─── PROVIDED RECORDS ───
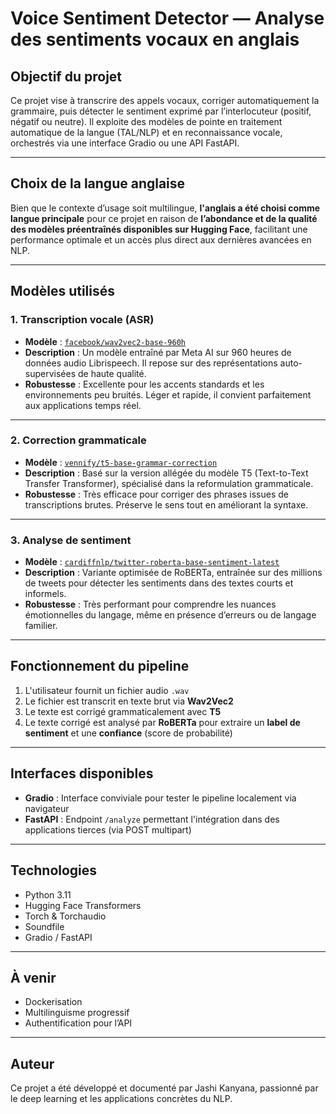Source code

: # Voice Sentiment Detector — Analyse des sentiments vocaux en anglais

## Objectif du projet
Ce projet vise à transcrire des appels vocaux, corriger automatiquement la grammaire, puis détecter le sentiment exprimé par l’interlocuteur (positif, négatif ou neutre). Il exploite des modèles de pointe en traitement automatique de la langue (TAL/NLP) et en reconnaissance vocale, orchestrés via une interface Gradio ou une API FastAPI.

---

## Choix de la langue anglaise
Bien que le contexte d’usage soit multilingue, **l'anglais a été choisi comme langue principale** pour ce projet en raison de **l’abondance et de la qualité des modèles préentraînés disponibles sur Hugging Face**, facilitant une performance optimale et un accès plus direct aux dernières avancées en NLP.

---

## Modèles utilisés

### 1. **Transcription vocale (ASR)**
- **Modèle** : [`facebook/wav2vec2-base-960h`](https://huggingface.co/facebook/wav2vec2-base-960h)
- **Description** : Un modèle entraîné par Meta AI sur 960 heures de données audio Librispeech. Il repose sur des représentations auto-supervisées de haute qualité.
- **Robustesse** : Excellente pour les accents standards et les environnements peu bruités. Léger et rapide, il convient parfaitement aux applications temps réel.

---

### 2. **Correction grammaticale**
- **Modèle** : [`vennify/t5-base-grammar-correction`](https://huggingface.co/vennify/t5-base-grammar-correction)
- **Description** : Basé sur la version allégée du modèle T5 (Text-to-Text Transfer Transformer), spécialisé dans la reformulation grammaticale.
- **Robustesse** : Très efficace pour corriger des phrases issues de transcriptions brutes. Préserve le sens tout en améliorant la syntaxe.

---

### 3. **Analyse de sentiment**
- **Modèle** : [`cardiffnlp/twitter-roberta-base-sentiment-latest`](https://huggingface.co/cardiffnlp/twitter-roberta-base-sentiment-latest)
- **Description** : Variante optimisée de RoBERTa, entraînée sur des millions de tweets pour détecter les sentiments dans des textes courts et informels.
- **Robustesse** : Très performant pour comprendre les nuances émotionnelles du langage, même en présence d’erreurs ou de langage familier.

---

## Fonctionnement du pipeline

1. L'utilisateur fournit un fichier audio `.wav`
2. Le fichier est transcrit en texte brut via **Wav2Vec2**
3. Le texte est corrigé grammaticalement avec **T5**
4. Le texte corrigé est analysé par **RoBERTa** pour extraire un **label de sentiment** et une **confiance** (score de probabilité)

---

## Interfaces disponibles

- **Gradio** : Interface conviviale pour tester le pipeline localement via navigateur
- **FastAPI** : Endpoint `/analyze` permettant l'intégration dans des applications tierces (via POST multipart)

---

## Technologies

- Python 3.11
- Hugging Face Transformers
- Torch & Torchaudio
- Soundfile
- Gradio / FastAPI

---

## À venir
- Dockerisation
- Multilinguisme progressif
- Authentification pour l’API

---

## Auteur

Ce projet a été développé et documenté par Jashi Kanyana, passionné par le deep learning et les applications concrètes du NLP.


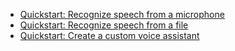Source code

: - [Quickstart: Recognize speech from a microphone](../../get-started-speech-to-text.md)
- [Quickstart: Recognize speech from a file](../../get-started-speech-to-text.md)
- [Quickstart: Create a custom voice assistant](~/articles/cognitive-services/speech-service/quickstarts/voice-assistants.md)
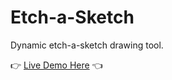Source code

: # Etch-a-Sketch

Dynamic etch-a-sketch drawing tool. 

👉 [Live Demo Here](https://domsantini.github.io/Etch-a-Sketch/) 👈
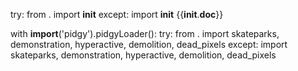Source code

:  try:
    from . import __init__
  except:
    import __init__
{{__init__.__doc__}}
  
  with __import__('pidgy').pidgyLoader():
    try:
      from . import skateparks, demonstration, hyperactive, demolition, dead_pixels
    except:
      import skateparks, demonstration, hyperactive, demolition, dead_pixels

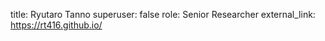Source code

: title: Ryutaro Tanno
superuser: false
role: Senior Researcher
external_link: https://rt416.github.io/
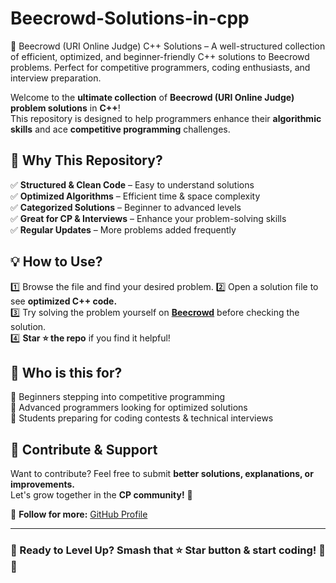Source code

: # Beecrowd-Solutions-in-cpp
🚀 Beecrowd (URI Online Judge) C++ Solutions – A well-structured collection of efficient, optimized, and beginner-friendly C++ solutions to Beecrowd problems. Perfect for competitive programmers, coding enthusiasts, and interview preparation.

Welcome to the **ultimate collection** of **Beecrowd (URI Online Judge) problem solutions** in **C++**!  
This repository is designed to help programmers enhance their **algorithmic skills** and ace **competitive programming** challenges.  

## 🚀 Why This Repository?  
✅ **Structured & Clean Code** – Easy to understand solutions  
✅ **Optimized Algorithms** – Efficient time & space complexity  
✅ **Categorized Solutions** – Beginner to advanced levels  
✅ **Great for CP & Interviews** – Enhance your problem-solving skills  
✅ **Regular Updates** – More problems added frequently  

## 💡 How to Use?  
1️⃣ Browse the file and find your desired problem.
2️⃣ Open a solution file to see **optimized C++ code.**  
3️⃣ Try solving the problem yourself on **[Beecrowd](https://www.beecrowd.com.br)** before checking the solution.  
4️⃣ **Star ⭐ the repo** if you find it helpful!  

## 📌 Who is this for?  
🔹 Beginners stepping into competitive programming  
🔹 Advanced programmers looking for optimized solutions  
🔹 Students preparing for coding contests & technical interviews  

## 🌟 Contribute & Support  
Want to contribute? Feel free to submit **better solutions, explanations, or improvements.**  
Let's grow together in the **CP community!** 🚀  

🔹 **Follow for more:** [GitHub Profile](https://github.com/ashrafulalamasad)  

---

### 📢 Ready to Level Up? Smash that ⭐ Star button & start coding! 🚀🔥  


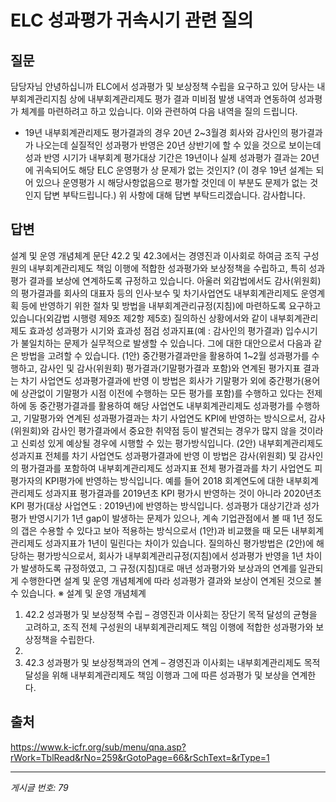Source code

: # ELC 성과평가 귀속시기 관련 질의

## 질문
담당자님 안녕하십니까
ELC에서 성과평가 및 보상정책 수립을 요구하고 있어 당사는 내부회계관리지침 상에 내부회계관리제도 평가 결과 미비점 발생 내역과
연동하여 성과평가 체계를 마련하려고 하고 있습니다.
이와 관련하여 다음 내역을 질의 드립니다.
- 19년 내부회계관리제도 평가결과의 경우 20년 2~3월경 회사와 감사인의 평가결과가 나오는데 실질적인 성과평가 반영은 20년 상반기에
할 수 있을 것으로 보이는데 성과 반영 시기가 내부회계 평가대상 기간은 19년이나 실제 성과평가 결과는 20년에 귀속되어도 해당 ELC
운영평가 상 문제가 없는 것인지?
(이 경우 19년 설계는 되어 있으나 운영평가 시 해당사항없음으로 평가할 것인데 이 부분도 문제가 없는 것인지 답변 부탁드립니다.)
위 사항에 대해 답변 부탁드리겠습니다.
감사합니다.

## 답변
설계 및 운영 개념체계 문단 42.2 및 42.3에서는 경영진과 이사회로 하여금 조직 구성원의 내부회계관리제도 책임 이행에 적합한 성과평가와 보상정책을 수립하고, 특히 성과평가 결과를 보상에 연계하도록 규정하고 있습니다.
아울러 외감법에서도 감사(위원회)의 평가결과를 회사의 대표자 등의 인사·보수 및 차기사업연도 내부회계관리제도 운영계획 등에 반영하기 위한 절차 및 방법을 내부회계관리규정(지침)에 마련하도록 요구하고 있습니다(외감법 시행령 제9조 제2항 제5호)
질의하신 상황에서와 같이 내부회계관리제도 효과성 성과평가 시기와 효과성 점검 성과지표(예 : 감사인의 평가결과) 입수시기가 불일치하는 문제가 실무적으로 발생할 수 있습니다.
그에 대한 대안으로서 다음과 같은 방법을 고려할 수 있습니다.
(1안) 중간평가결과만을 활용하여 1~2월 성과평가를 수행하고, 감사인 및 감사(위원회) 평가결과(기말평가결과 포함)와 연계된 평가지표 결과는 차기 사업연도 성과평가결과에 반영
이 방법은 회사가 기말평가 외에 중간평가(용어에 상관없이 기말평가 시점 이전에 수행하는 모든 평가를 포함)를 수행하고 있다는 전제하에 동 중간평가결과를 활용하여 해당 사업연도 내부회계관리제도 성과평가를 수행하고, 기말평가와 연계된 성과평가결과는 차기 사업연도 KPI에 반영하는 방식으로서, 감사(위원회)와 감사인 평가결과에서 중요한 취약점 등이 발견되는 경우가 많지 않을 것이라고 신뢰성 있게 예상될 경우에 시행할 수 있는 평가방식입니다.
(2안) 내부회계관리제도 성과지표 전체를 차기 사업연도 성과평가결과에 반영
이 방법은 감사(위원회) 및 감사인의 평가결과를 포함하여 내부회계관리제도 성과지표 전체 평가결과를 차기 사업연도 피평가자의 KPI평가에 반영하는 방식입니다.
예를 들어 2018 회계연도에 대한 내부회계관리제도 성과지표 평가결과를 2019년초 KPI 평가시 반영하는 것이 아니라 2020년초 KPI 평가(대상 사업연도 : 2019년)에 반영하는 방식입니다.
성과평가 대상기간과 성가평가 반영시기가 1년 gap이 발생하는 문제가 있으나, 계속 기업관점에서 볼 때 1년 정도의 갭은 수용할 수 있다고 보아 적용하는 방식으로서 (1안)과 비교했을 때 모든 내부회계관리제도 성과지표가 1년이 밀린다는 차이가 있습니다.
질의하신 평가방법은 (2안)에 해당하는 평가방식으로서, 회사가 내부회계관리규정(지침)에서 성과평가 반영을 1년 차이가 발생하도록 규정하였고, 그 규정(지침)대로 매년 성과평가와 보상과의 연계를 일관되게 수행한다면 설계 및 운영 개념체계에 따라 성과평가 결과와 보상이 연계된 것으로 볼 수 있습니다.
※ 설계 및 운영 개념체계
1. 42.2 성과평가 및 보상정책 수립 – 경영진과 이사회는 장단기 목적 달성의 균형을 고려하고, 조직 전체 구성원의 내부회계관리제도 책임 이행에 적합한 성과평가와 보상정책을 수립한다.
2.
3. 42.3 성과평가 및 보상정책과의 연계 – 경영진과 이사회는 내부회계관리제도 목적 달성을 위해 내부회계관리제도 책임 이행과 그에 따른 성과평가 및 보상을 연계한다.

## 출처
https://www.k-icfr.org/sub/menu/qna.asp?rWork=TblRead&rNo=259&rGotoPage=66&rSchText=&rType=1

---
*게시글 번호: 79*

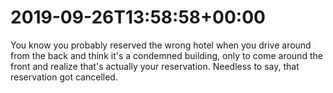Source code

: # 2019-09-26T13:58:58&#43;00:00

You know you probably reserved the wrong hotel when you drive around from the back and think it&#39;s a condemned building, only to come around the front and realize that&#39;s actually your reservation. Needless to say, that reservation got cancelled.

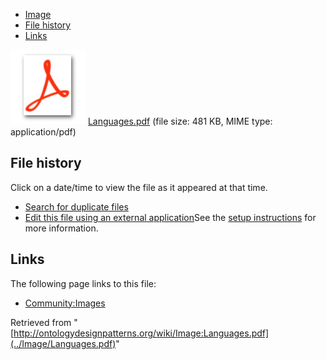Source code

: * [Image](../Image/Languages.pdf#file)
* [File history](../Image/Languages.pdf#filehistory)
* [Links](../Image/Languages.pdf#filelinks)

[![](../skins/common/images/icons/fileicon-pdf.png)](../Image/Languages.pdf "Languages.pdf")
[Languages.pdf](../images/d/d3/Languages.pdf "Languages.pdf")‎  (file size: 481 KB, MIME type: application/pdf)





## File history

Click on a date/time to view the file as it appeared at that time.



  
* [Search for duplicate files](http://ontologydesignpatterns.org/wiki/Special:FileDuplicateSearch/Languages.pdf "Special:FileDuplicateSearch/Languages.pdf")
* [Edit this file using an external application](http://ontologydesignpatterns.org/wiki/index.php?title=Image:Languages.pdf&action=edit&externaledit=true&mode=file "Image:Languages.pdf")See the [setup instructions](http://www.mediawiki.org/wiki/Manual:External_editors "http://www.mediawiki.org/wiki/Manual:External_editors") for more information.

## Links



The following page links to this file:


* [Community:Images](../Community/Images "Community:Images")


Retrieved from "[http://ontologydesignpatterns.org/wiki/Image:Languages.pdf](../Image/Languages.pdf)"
───
GOAL OF THE EXERCISE |
Copy all lines above where "구성원의" is present.

SOLUTION BELOW |
설계 및 운영 개념체계 문단 42.2 및 42.3에서는 경영진과 이사회로 하여금 조직 구성원의 내부회계관리제도 책임 이행에 적합한 성과평가와 보상정책을 수립하고, 특히 성과평가 결과를 보상에 연계하도록 규정하고 있습니다.
1. 42.2 성과평가 및 보상정책 수립 – 경영진과 이사회는 장단기 목적 달성의 균형을 고려하고, 조직 전체 구성원의 내부회계관리제도 책임 이행에 적합한 성과평가와 보상정책을 수립한다.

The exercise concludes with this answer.